*** Opening Task data ***

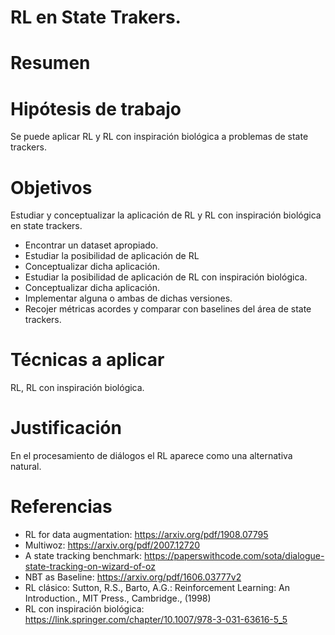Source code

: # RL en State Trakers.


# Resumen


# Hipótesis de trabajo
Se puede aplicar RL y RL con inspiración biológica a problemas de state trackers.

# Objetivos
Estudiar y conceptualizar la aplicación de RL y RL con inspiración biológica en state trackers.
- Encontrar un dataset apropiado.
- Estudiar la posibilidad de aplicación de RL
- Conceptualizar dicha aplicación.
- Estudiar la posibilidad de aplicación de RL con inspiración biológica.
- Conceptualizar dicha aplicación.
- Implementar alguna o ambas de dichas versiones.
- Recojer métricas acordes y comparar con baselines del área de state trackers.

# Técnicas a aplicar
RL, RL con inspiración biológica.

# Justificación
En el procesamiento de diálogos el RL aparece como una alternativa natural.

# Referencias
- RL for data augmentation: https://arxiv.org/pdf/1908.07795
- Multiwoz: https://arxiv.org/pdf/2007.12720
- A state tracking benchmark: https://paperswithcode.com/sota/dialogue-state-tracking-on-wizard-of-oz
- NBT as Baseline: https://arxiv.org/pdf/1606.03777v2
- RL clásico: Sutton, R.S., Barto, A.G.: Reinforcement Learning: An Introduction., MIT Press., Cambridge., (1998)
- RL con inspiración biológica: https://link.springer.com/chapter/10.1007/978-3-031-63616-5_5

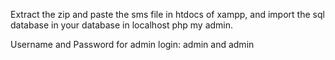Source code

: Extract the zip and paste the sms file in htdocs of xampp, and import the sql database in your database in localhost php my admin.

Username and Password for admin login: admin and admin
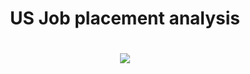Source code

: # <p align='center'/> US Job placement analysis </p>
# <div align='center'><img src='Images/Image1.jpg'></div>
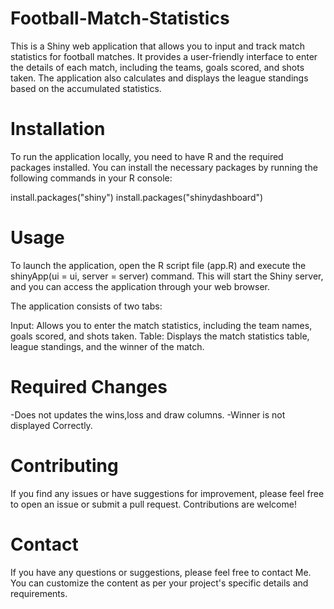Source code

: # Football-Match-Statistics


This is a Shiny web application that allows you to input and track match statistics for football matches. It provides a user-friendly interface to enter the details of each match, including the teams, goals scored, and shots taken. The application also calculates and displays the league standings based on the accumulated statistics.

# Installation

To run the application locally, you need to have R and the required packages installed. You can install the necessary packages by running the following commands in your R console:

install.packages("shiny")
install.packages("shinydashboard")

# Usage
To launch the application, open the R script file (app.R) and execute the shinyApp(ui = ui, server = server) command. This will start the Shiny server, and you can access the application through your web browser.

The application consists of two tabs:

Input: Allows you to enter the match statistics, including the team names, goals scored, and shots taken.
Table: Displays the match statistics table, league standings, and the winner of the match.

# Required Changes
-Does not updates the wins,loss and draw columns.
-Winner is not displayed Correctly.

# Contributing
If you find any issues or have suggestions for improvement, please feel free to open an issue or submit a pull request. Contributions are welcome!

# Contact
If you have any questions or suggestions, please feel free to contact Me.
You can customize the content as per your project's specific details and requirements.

*** Closing Task data ***
*** Opening Task data ***

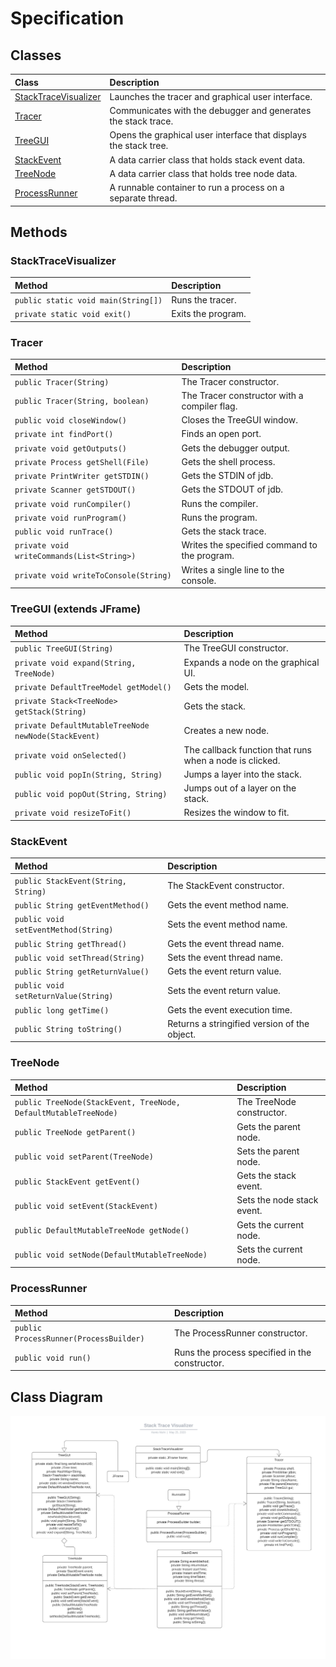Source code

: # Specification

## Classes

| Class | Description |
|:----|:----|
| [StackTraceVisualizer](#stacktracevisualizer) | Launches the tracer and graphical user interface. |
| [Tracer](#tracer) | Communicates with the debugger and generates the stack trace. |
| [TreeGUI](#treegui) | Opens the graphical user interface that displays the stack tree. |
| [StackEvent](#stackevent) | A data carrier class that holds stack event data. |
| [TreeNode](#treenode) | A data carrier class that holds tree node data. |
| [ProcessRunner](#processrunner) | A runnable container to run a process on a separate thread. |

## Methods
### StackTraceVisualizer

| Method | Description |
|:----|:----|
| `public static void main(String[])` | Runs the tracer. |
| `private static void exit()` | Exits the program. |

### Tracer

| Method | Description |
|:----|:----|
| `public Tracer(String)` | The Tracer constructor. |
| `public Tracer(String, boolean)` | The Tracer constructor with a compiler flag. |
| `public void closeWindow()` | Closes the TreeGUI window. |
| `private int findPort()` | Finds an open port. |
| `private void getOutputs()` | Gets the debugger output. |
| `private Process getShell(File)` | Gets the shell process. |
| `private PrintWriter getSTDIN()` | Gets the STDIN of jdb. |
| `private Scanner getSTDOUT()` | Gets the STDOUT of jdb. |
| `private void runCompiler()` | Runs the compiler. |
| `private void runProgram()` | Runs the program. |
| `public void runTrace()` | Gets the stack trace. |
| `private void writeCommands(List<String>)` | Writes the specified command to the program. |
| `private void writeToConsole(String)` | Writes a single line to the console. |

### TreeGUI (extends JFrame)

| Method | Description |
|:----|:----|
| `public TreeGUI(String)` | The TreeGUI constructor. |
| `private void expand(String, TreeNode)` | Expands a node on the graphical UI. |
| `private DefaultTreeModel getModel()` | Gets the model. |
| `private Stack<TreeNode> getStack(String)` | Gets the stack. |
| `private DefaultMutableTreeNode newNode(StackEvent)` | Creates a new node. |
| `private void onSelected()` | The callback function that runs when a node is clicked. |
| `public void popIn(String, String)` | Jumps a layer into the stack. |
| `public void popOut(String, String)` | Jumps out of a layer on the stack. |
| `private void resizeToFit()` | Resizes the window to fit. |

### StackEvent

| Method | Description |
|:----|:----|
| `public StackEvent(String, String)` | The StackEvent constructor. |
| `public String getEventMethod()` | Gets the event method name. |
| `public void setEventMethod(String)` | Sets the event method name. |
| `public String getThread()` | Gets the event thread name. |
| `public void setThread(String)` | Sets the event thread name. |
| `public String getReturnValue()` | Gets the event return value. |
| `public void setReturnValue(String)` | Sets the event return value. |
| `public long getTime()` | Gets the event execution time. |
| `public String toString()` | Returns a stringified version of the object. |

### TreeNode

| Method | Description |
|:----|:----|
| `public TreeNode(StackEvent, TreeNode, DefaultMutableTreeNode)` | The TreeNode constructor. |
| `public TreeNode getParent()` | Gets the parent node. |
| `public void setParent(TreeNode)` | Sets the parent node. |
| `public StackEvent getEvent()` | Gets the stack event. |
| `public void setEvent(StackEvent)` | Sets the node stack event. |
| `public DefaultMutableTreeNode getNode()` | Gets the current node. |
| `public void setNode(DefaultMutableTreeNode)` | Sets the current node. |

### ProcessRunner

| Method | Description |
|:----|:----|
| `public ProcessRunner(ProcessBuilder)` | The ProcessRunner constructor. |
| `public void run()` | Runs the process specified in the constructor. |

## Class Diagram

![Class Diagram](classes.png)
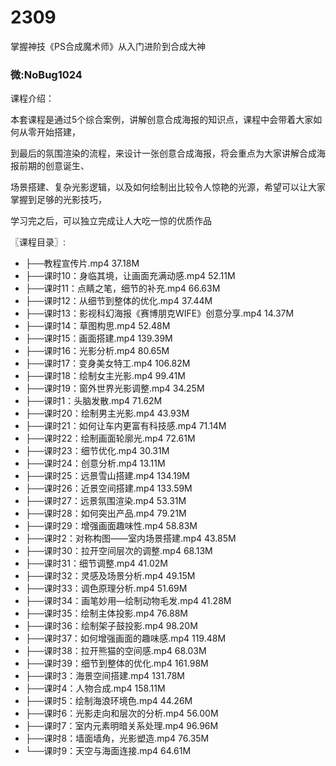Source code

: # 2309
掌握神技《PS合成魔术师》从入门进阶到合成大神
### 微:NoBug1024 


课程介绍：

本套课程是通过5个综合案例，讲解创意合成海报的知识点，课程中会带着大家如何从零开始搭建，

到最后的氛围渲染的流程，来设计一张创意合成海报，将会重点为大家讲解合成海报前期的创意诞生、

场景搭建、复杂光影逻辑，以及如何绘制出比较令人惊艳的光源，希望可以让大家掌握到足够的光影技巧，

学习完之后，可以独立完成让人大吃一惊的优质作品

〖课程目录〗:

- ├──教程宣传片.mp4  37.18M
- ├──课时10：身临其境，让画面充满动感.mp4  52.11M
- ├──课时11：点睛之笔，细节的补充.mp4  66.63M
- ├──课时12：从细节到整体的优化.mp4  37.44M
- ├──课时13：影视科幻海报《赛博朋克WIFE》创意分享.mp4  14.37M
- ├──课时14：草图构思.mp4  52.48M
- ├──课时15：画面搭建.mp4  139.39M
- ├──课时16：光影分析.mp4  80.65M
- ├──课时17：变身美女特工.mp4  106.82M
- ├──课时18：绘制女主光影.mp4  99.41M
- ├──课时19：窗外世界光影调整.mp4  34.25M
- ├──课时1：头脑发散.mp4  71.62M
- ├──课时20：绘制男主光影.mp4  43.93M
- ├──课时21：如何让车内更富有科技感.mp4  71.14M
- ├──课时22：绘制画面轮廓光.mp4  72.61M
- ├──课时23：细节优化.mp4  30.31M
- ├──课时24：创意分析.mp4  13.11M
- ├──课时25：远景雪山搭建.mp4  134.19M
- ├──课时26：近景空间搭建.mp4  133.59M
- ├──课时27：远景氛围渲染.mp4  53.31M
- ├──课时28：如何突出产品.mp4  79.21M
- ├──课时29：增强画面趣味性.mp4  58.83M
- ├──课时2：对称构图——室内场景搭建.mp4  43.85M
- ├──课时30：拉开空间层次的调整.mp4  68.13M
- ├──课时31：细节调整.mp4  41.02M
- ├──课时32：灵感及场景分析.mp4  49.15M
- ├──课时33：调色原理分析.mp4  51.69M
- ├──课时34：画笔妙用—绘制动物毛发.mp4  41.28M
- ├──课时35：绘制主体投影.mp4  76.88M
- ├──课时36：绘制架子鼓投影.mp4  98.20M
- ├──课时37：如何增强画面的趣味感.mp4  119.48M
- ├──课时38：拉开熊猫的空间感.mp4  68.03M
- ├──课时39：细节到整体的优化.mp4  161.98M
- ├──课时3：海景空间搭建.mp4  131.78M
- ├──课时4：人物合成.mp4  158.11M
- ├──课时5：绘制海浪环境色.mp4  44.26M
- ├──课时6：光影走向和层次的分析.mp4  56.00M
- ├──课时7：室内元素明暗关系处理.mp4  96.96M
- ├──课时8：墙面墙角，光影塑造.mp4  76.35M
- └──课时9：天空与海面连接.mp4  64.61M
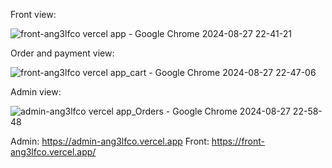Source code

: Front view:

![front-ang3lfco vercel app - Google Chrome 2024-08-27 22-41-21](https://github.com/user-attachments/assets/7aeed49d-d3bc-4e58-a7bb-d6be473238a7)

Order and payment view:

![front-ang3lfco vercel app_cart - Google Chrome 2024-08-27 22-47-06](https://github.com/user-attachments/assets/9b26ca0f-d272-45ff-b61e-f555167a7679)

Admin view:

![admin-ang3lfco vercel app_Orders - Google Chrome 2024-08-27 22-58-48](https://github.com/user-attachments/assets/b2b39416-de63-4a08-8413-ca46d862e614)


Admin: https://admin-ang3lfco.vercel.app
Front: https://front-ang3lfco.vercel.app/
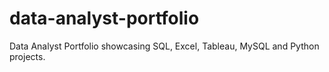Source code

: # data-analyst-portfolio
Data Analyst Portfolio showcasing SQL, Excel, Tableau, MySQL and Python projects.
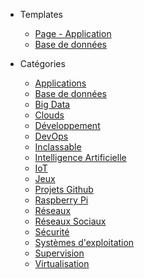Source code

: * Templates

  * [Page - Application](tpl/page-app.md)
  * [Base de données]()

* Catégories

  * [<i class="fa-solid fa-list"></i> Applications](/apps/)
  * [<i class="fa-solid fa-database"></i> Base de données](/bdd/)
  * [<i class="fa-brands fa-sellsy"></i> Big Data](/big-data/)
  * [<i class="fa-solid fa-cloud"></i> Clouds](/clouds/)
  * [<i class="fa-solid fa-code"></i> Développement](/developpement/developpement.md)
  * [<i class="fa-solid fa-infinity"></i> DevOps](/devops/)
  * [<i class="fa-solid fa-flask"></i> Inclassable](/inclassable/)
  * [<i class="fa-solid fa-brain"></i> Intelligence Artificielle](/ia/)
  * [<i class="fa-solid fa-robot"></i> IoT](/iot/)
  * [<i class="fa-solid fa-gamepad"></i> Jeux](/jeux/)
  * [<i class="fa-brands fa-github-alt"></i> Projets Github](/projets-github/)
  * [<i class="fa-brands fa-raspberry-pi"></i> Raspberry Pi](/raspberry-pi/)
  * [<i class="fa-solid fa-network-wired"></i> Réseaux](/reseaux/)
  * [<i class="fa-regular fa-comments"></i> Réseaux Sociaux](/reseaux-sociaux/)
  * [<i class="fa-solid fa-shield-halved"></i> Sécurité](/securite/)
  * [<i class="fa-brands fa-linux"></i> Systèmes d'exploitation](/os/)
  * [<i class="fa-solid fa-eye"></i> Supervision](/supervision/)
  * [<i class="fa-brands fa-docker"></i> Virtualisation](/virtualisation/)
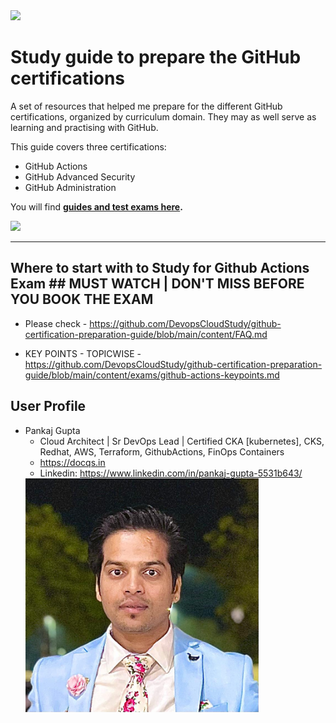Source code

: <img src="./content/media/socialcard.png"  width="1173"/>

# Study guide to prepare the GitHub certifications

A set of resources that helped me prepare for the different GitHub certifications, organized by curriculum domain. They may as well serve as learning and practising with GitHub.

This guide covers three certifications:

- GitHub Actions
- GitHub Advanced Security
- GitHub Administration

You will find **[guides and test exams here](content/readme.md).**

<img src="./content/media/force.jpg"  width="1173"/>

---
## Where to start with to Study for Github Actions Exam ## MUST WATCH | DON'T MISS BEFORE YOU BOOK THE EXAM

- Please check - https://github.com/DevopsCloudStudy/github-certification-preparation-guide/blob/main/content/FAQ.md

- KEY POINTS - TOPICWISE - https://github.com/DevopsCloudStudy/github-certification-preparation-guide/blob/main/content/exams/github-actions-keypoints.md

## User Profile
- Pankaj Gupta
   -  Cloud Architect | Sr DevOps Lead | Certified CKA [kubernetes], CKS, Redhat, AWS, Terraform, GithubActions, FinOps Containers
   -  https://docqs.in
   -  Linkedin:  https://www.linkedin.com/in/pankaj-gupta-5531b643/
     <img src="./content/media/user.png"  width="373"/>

*** Closing Task data ***

▶ What you will do: Reproduce, word for word and in full, only the lines above that start at the line with "STDIN of jdb. |" and run through the line with "Runs the program. |", both ends included.

▶ Response area:
| `private PrintWriter getSTDIN()` | Gets the STDIN of jdb. |
| `private Scanner getSTDOUT()` | Gets the STDOUT of jdb. |
| `private void runCompiler()` | Runs the compiler. |
| `private void runProgram()` | Runs the program. |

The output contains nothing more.